* [WHAT IS REQUIRED]: Every line with the word "three" in it should be extracted from the data that follows.

Source texts of formatted documents
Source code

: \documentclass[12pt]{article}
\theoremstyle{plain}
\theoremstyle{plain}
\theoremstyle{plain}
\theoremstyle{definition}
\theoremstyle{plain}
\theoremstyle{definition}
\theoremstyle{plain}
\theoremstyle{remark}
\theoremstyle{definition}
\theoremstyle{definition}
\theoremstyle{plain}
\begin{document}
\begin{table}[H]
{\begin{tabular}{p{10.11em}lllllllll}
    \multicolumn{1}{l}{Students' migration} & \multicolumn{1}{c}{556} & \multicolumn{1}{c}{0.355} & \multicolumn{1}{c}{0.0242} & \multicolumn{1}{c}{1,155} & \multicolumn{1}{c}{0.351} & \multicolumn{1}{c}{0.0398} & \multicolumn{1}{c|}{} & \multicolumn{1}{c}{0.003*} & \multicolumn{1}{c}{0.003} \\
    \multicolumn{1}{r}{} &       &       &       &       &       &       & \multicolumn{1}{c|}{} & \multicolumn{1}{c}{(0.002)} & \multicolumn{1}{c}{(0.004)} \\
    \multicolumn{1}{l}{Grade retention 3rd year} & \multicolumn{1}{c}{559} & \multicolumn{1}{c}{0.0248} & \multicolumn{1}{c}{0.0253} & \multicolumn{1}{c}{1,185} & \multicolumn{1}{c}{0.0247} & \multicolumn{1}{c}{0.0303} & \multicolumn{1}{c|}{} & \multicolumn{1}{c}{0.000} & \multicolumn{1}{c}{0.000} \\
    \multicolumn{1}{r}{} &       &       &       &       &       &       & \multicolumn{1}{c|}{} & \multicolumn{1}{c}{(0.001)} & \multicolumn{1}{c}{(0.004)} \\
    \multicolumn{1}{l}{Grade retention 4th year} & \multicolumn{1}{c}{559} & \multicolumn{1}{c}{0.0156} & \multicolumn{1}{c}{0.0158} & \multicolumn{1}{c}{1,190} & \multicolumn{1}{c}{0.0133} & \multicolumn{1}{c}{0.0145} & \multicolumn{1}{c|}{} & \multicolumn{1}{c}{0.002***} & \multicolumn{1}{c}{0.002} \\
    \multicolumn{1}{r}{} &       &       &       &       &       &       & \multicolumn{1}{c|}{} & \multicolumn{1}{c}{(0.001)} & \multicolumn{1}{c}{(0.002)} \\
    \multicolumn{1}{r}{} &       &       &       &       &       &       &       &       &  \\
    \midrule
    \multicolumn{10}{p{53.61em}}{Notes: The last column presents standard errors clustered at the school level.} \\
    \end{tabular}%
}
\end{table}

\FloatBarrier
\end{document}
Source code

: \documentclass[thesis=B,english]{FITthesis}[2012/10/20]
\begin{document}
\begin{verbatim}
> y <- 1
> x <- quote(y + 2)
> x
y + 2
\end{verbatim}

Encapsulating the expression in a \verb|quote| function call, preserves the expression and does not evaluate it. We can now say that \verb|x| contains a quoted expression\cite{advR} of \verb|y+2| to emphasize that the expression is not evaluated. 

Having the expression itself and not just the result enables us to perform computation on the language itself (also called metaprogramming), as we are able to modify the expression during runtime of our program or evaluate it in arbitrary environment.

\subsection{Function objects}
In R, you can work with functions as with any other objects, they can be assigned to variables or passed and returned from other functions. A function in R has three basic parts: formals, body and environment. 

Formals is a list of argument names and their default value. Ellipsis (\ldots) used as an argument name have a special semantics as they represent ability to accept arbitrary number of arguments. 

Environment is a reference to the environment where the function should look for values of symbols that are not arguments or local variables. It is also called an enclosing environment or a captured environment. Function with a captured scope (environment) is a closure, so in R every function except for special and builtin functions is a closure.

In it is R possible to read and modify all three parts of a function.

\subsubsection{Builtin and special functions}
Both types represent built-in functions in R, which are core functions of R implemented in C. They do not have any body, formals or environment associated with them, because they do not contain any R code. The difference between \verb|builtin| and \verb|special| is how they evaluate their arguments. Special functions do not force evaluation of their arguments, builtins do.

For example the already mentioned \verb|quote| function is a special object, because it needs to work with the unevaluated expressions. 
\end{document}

* [ANSWER SECTION]:
In R, you can work with functions as with any other objects, they can be assigned to variables or passed and returned from other functions. A function in R has three basic parts: formals, body and environment. 
In it is R possible to read and modify all three parts of a function.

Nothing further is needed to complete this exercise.